EXERCISE DESCRIPTION: Without the pictures, set down the records below word for word.

[Items from a data source]
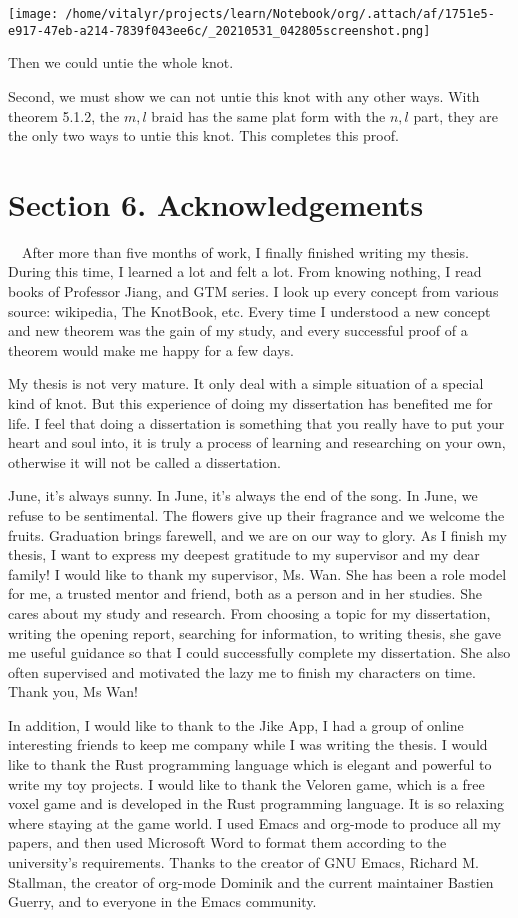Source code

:\documentclass[a4paper]{article}
\begin{document}
\begin{center}
\texttt{[image: /home/vitalyr/projects/learn/Notebook/org/.attach/af/1751e5-e917-47eb-a214-7839f043ee6c/\_20210531\_042805screenshot.png]}
\end{center}
Then we could untie the whole knot.

Second, we must show we can not untie this knot with any other ways.
With theorem 5.1.2, the \(m , l\) braid has the same plat form with the \(n, l\) part, they are the only two ways to untie this knot. This completes this proof.

\section{Section 6. Acknowledgements}
\label{sec:orgaef9ae0}
　After more than five months of  work, I finally finished writing my thesis. During this time, I learned a lot and felt a lot. From knowing nothing, I read books of Professor Jiang, and GTM series. I look up every concept from various source: wikipedia, The KnotBook, etc. Every time I understood a new concept and new theorem was the gain of my study, and every successful proof of a theorem would make me happy for a few days.

My thesis is not very mature. It only deal with a simple situation of a special kind of knot. But this experience of doing my dissertation has benefited me for life. I feel that doing a dissertation is something that you really have to put your heart and soul into, it is truly a process of learning and researching on your own, otherwise it will not be called a dissertation.

June, it's always sunny. In June, it's always the end of the song. In June, we refuse to be sentimental. The flowers give up their fragrance and we welcome the fruits. Graduation brings farewell, and we are on our way to glory. As I finish my thesis, I want to express my deepest gratitude to my supervisor and my dear family! I would like to thank my supervisor, Ms. Wan. She has been a role model for me, a trusted mentor and friend, both as a person and in her studies. She cares about my study and research. From choosing a topic for my dissertation, writing the opening report, searching for information, to writing thesis, she gave me  useful guidance so that I could successfully complete my dissertation. She also often supervised and motivated the lazy me to finish my characters on time. Thank you, Ms Wan!

In addition, I would like to thank to the Jike App, I had a group of online interesting friends to keep me company while I was writing the thesis. I would like to thank the Rust programming language which is elegant and powerful to write my toy projects. I would like to thank the Veloren game, which is a free voxel game and is developed in the Rust programming language. It is so relaxing where staying at the game world. I used Emacs and org-mode to produce all my papers, and then used Microsoft Word to format them according to the university's requirements. Thanks to the creator of GNU Emacs, Richard M. Stallman, the creator of org-mode Dominik and the current maintainer Bastien Guerry, and to everyone in the Emacs community.
\end{document}
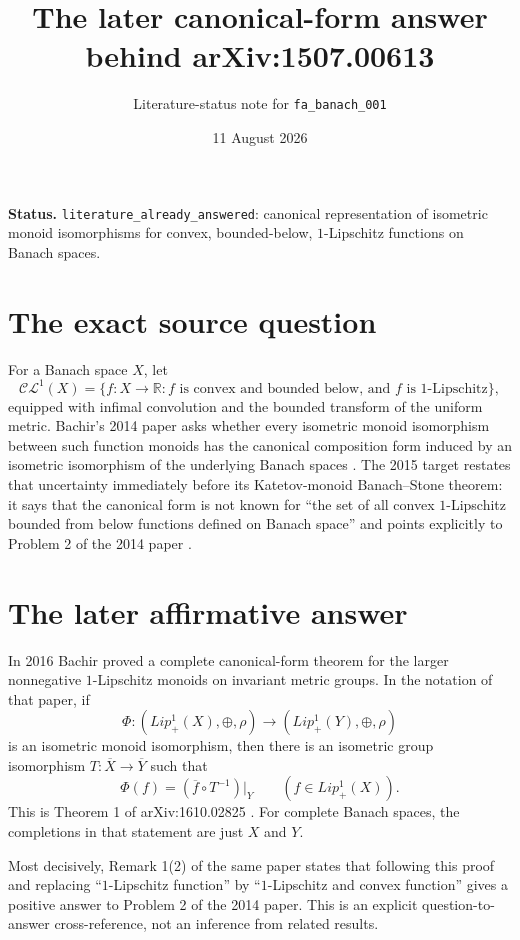 \documentclass[11pt]{article}
\title{The later canonical-form answer behind arXiv:1507.00613}
\author{Literature-status note for \texttt{fa\_banach\_001}}
\date{11 August 2026}
\begin{document}
\maketitle

\noindent\textbf{Status.}
\texttt{literature\_already\_answered}: canonical representation of
isometric monoid isomorphisms for convex, bounded-below, $1$-Lipschitz
functions on Banach spaces.

\section*{The exact source question}

For a Banach space $X$, let 
\[
 \mathcal{CL}^{1}(X)=\{f:X\to\mathbb R: f\text{ is convex and bounded
 below, and }f\text{ is }1\text{-Lipschitz}\},
\]
equipped with infimal convolution and the bounded transform of the uniform
metric.  Bachir's 2014 paper asks whether every isometric monoid
isomorphism between such function monoids has the canonical composition
form induced by an isometric isomorphism of the underlying Banach spaces
\cite{B14}.  The 2015 target restates that uncertainty immediately before
its Katetov-monoid Banach--Stone theorem: it says that the canonical form is
not known for ``the set of all convex $1$-Lipschitz bounded from below
functions defined on Banach space'' and points explicitly to Problem 2 of
the 2014 paper \cite{B15}.

\section*{The later affirmative answer}

In 2016 Bachir proved a complete canonical-form theorem for the larger
nonnegative $1$-Lipschitz monoids on invariant metric groups.  In the
notation of that paper, if
\[
 \Phi:(Lip^1_+(X),\oplus,\rho)\longrightarrow
       (Lip^1_+(Y),\oplus,\rho)
\]
is an isometric monoid isomorphism, then there is an isometric group
isomorphism $T:\overline X\to\overline Y$ such that
\[
 \Phi(f)=(\overline f\circ T^{-1})|_Y
 \qquad(f\in Lip^1_+(X)).
\]
This is Theorem 1 of arXiv:1610.02825 \cite{B16}.  For complete Banach
spaces, the completions in that statement are just $X$ and $Y$.

Most decisively, Remark 1(2) of the same paper states that following this
proof and replacing ``$1$-Lipschitz function'' by ``$1$-Lipschitz and
convex function'' gives a positive answer to Problem 2 of the 2014 paper.
This is an explicit question-to-answer cross-reference, not an inference
from related results.
\end{document}
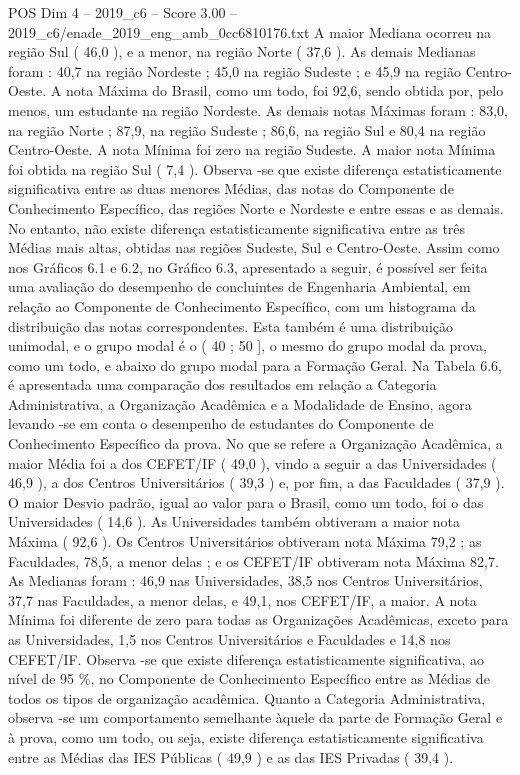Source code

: \begin{textsample}{POS Dim 4 – 2019\_c6 – Score 3.00 – 2019\_c6/enade\_2019\_eng\_amb\_0cc6810176.txt}
A maior Mediana ocorreu na região Sul ( 46,0 ), e a menor, na região Norte ( 37,6 ).
As demais Medianas foram : 40,7 na região Nordeste ; 45,0 na região Sudeste ; e 45,9 na região Centro-Oeste.
A nota Máxima do Brasil, como um todo, foi 92,6, sendo obtida por, pelo menos, um estudante na região Nordeste.
As demais notas Máximas foram : 83,0, na região Norte ; 87,9, na região Sudeste ; 86,6, na região Sul e 80,4 na região Centro-Oeste.
A nota Mínima foi zero na região Sudeste.
A maior nota Mínima foi obtida na região Sul ( 7,4 ).
Observa -se que existe diferença estatisticamente significativa entre as duas menores Médias, das notas do Componente de Conhecimento Específico, das regiões Norte e Nordeste e entre essas e as demais.
No entanto, não existe diferença estatisticamente significativa entre as três Médias mais altas, obtidas nas regiões Sudeste, Sul e Centro-Oeste.
Assim como nos Gráficos 6.1 e 6.2, no Gráfico 6.3, apresentado a seguir, é possível ser feita uma avaliação do desempenho de concluintes de Engenharia Ambiental, em relação ao Componente de Conhecimento Específico, com um histograma da distribuição das notas correspondentes.
Esta também é uma distribuição unimodal, e o grupo modal é o ( 40 ; 50 ], o mesmo do grupo modal da prova, como um todo, e abaixo do grupo modal para a Formação Geral.
Na Tabela 6.6, é apresentada uma comparação dos resultados em relação a Categoria Administrativa, a Organização Acadêmica e a Modalidade de Ensino, agora levando -se em conta o desempenho de estudantes do Componente de Conhecimento Específico da prova.
No que se refere a Organização Acadêmica, a maior Média foi a dos CEFET/IF ( 49,0 ), vindo a seguir a das Universidades ( 46,9 ), a dos Centros Universitários ( 39,3 ) e, por fim, a das Faculdades ( 37,9 ).
O maior Desvio padrão, igual ao valor para o Brasil, como um todo, foi o das Universidades ( 14,6 ).
As Universidades também obtiveram a maior nota Máxima ( 92,6 ).
Os Centros Universitários obtiveram nota Máxima 79,2 ; as Faculdades, 78,5, a menor delas ; e os CEFET/IF obtiveram nota Máxima 82,7.
As Medianas foram : 46,9 nas Universidades, 38,5 nos Centros Universitários, 37,7 nas Faculdades, a menor delas, e 49,1, nos CEFET/IF, a maior.
A nota Mínima foi diferente de zero para todas as Organizações Acadêmicas, exceto para as Universidades, 1,5 nos Centros Universitários e Faculdades e 14,8 nos CEFET/IF.
Observa -se que existe diferença estatisticamente significativa, ao nível de 95 \%, no Componente de Conhecimento Específico entre as Médias de todos os tipos de organização acadêmica.
Quanto a Categoria Administrativa, observa -se um comportamento semelhante àquele da parte de Formação Geral e à prova, como um todo, ou seja, existe diferença estatisticamente significativa entre as Médias das IES Públicas ( 49,9 ) e as das IES Privadas ( 39,4 ).

\end{textsample}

ANSWER SPACE:
Source code

:\documentclass[a4paper]{article}
\begin{document}
\begin{center}
\texttt{[image: /home/vitalyr/projects/learn/Notebook/org/.attach/af/1751e5-e917-47eb-a214-7839f043ee6c/\_20210531\_042805screenshot.png]}
\end{center}
Then we could untie the whole knot.

Second, we must show we can not untie this knot with any other ways.
With theorem 5.1.2, the \(m , l\) braid has the same plat form with the \(n, l\) part, they are the only two ways to untie this knot. This completes this proof.

\section{Section 6. Acknowledgements}
\label{sec:orgaef9ae0}
　After more than five months of  work, I finally finished writing my thesis. During this time, I learned a lot and felt a lot. From knowing nothing, I read books of Professor Jiang, and GTM series. I look up every concept from various source: wikipedia, The KnotBook, etc. Every time I understood a new concept and new theorem was the gain of my study, and every successful proof of a theorem would make me happy for a few days.

My thesis is not very mature. It only deal with a simple situation of a special kind of knot. But this experience of doing my dissertation has benefited me for life. I feel that doing a dissertation is something that you really have to put your heart and soul into, it is truly a process of learning and researching on your own, otherwise it will not be called a dissertation.

June, it's always sunny. In June, it's always the end of the song. In June, we refuse to be sentimental. The flowers give up their fragrance and we welcome the fruits. Graduation brings farewell, and we are on our way to glory. As I finish my thesis, I want to express my deepest gratitude to my supervisor and my dear family! I would like to thank my supervisor, Ms. Wan. She has been a role model for me, a trusted mentor and friend, both as a person and in her studies. She cares about my study and research. From choosing a topic for my dissertation, writing the opening report, searching for information, to writing thesis, she gave me  useful guidance so that I could successfully complete my dissertation. She also often supervised and motivated the lazy me to finish my characters on time. Thank you, Ms Wan!

In addition, I would like to thank to the Jike App, I had a group of online interesting friends to keep me company while I was writing the thesis. I would like to thank the Rust programming language which is elegant and powerful to write my toy projects. I would like to thank the Veloren game, which is a free voxel game and is developed in the Rust programming language. It is so relaxing where staying at the game world. I used Emacs and org-mode to produce all my papers, and then used Microsoft Word to format them according to the university's requirements. Thanks to the creator of GNU Emacs, Richard M. Stallman, the creator of org-mode Dominik and the current maintainer Bastien Guerry, and to everyone in the Emacs community.
\end{document}
 \documentclass[11pt]{article}
\title{The later canonical-form answer behind arXiv:1507.00613}
\author{Literature-status note for \texttt{fa\_banach\_001}}
\date{11 August 2026}
\begin{document}
\maketitle

\noindent\textbf{Status.}
\texttt{literature\_already\_answered}: canonical representation of
isometric monoid isomorphisms for convex, bounded-below, $1$-Lipschitz
functions on Banach spaces.

\section*{The exact source question}

For a Banach space $X$, let 
\[
 \mathcal{CL}^{1}(X)=\{f:X\to\mathbb R: f\text{ is convex and bounded
 below, and }f\text{ is }1\text{-Lipschitz}\},
\]
equipped with infimal convolution and the bounded transform of the uniform
metric.  Bachir's 2014 paper asks whether every isometric monoid
isomorphism between such function monoids has the canonical composition
form induced by an isometric isomorphism of the underlying Banach spaces
\cite{B14}.  The 2015 target restates that uncertainty immediately before
its Katetov-monoid Banach--Stone theorem: it says that the canonical form is
not known for ``the set of all convex $1$-Lipschitz bounded from below
functions defined on Banach space'' and points explicitly to Problem 2 of
the 2014 paper \cite{B15}.

\section*{The later affirmative answer}

In 2016 Bachir proved a complete canonical-form theorem for the larger
nonnegative $1$-Lipschitz monoids on invariant metric groups.  In the
notation of that paper, if
\[
 \Phi:(Lip^1_+(X),\oplus,\rho)\longrightarrow
       (Lip^1_+(Y),\oplus,\rho)
\]
is an isometric monoid isomorphism, then there is an isometric group
isomorphism $T:\overline X\to\overline Y$ such that
\[
 \Phi(f)=(\overline f\circ T^{-1})|_Y
 \qquad(f\in Lip^1_+(X)).
\]
This is Theorem 1 of arXiv:1610.02825 \cite{B16}.  For complete Banach
spaces, the completions in that statement are just $X$ and $Y$.

Most decisively, Remark 1(2) of the same paper states that following this
proof and replacing ``$1$-Lipschitz function'' by ``$1$-Lipschitz and
convex function'' gives a positive answer to Problem 2 of the 2014 paper.
This is an explicit question-to-answer cross-reference, not an inference
from related results.
\end{document}
Source code

: \begin{textsample}{POS Dim 4 – 2019\_c6 – Score 3.00 – 2019\_c6/enade\_2019\_eng\_amb\_0cc6810176.txt}
A maior Mediana ocorreu na região Sul ( 46,0 ), e a menor, na região Norte ( 37,6 ).
As demais Medianas foram : 40,7 na região Nordeste ; 45,0 na região Sudeste ; e 45,9 na região Centro-Oeste.
A nota Máxima do Brasil, como um todo, foi 92,6, sendo obtida por, pelo menos, um estudante na região Nordeste.
As demais notas Máximas foram : 83,0, na região Norte ; 87,9, na região Sudeste ; 86,6, na região Sul e 80,4 na região Centro-Oeste.
A nota Mínima foi zero na região Sudeste.
A maior nota Mínima foi obtida na região Sul ( 7,4 ).
Observa -se que existe diferença estatisticamente significativa entre as duas menores Médias, das notas do Componente de Conhecimento Específico, das regiões Norte e Nordeste e entre essas e as demais.
No entanto, não existe diferença estatisticamente significativa entre as três Médias mais altas, obtidas nas regiões Sudeste, Sul e Centro-Oeste.
Assim como nos Gráficos 6.1 e 6.2, no Gráfico 6.3, apresentado a seguir, é possível ser feita uma avaliação do desempenho de concluintes de Engenharia Ambiental, em relação ao Componente de Conhecimento Específico, com um histograma da distribuição das notas correspondentes.
Esta também é uma distribuição unimodal, e o grupo modal é o ( 40 ; 50 ], o mesmo do grupo modal da prova, como um todo, e abaixo do grupo modal para a Formação Geral.
Na Tabela 6.6, é apresentada uma comparação dos resultados em relação a Categoria Administrativa, a Organização Acadêmica e a Modalidade de Ensino, agora levando -se em conta o desempenho de estudantes do Componente de Conhecimento Específico da prova.
No que se refere a Organização Acadêmica, a maior Média foi a dos CEFET/IF ( 49,0 ), vindo a seguir a das Universidades ( 46,9 ), a dos Centros Universitários ( 39,3 ) e, por fim, a das Faculdades ( 37,9 ).
O maior Desvio padrão, igual ao valor para o Brasil, como um todo, foi o das Universidades ( 14,6 ).
As Universidades também obtiveram a maior nota Máxima ( 92,6 ).
Os Centros Universitários obtiveram nota Máxima 79,2 ; as Faculdades, 78,5, a menor delas ; e os CEFET/IF obtiveram nota Máxima 82,7.
As Medianas foram : 46,9 nas Universidades, 38,5 nos Centros Universitários, 37,7 nas Faculdades, a menor delas, e 49,1, nos CEFET/IF, a maior.
A nota Mínima foi diferente de zero para todas as Organizações Acadêmicas, exceto para as Universidades, 1,5 nos Centros Universitários e Faculdades e 14,8 nos CEFET/IF.
Observa -se que existe diferença estatisticamente significativa, ao nível de 95 \%, no Componente de Conhecimento Específico entre as Médias de todos os tipos de organização acadêmica.
Quanto a Categoria Administrativa, observa -se um comportamento semelhante àquele da parte de Formação Geral e à prova, como um todo, ou seja, existe diferença estatisticamente significativa entre as Médias das IES Públicas ( 49,9 ) e as das IES Privadas ( 39,4 ).

\end{textsample}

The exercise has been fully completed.